→ **Task requirements**
Filter the entries below down to the lines that hold "getInstance".
○ ○ ○
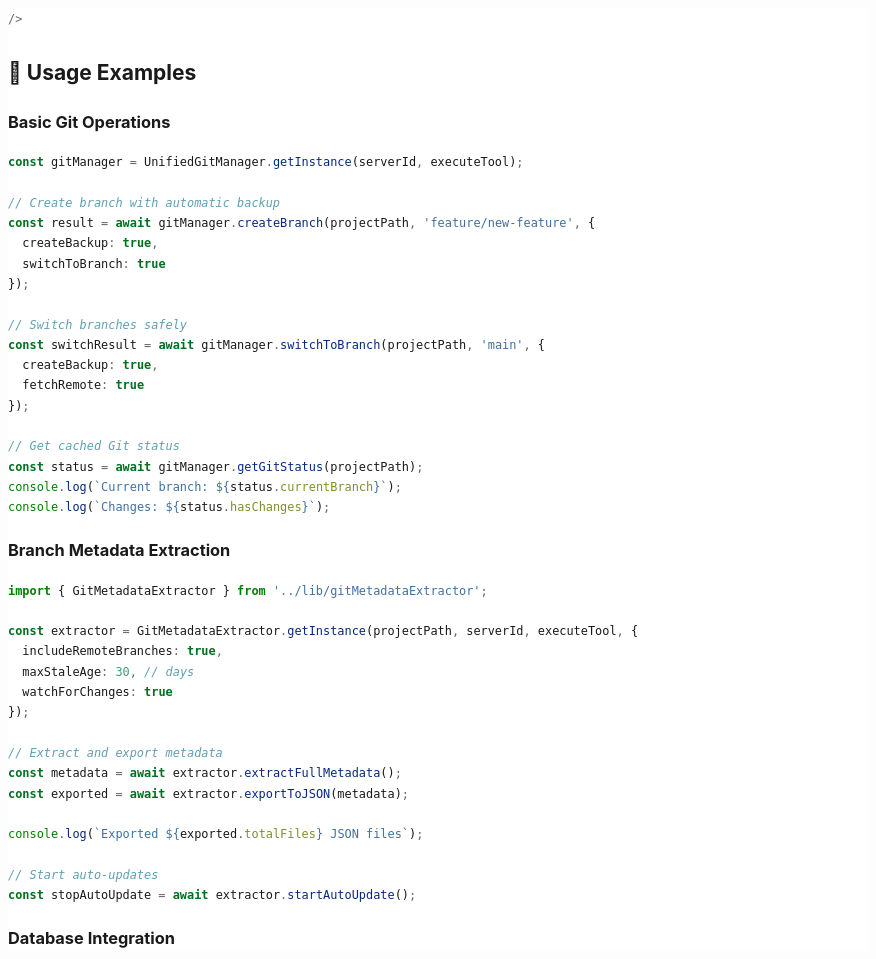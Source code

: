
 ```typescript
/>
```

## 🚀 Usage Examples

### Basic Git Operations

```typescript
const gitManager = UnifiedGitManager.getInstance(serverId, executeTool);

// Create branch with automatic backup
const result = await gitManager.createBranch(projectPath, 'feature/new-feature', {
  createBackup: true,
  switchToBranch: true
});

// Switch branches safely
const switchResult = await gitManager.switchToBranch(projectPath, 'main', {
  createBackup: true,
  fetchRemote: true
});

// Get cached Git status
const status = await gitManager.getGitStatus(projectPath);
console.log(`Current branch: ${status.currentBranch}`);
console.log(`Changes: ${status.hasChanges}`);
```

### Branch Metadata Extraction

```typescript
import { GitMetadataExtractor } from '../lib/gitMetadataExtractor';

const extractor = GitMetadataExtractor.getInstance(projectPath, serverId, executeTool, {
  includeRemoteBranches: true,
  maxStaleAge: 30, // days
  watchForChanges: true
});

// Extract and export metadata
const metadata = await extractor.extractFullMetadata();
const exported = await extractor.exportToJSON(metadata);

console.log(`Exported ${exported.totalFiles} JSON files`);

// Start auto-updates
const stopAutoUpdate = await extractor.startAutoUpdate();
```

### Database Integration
○ ○ ○
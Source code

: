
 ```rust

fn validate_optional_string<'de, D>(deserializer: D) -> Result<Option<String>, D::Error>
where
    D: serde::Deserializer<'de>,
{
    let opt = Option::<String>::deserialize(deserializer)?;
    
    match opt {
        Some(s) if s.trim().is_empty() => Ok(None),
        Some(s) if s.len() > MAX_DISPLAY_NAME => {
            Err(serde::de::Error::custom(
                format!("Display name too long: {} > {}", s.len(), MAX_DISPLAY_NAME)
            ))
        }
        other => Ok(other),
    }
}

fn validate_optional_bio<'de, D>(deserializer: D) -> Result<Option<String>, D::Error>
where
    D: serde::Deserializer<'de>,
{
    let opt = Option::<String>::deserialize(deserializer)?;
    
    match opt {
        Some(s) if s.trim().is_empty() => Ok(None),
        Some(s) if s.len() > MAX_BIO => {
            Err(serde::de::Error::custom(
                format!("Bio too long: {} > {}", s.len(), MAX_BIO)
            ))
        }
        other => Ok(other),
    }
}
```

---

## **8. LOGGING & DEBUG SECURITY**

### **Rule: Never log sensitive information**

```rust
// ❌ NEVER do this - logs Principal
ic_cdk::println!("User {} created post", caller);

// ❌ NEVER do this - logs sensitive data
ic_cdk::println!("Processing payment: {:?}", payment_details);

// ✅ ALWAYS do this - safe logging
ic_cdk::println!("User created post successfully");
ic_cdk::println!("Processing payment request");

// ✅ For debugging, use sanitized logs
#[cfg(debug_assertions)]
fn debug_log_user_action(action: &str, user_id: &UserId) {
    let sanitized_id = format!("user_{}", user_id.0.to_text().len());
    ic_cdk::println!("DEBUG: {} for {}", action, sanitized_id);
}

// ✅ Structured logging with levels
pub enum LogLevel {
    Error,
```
○ ○ ○
→ **Exercise solution**
const gitManager = UnifiedGitManager.getInstance(serverId, executeTool);
const extractor = GitMetadataExtractor.getInstance(projectPath, serverId, executeTool, {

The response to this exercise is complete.